» What to produce: Among the records that follow, set down only the lines from the one containing "- Creating notes" to the one containing "- [React](https://react.dev/), The", both included, exactly.

» Records:
((

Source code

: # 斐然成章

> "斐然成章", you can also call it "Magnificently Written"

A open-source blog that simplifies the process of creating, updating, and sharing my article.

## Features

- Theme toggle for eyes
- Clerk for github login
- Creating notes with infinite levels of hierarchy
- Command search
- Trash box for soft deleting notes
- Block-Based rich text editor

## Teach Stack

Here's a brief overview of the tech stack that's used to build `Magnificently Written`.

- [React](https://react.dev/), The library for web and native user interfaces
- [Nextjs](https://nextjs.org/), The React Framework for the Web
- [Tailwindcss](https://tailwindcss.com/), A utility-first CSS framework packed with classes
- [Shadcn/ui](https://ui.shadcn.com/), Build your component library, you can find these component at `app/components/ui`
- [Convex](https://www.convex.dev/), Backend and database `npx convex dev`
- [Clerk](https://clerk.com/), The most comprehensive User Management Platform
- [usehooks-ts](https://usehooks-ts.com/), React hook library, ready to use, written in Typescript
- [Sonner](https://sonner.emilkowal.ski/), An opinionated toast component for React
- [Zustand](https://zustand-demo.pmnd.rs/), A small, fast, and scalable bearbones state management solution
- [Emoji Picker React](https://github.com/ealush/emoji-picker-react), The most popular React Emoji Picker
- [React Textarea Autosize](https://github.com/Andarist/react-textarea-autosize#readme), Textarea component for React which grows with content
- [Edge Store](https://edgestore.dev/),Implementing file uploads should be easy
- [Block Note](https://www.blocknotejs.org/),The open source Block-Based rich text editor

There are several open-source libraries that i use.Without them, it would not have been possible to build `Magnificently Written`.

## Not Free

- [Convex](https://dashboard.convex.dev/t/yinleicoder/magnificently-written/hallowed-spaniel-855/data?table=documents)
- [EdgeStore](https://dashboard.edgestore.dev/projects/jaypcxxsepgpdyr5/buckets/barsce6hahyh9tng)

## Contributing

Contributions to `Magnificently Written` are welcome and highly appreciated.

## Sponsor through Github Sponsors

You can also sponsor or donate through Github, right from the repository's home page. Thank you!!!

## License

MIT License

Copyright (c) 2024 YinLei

))

» Task response:
- Creating notes with infinite levels of hierarchy
- Command search
- Trash box for soft deleting notes
- Block-Based rich text editor

## Teach Stack

Here's a brief overview of the tech stack that's used to build `Magnificently Written`.

- [React](https://react.dev/), The library for web and native user interfaces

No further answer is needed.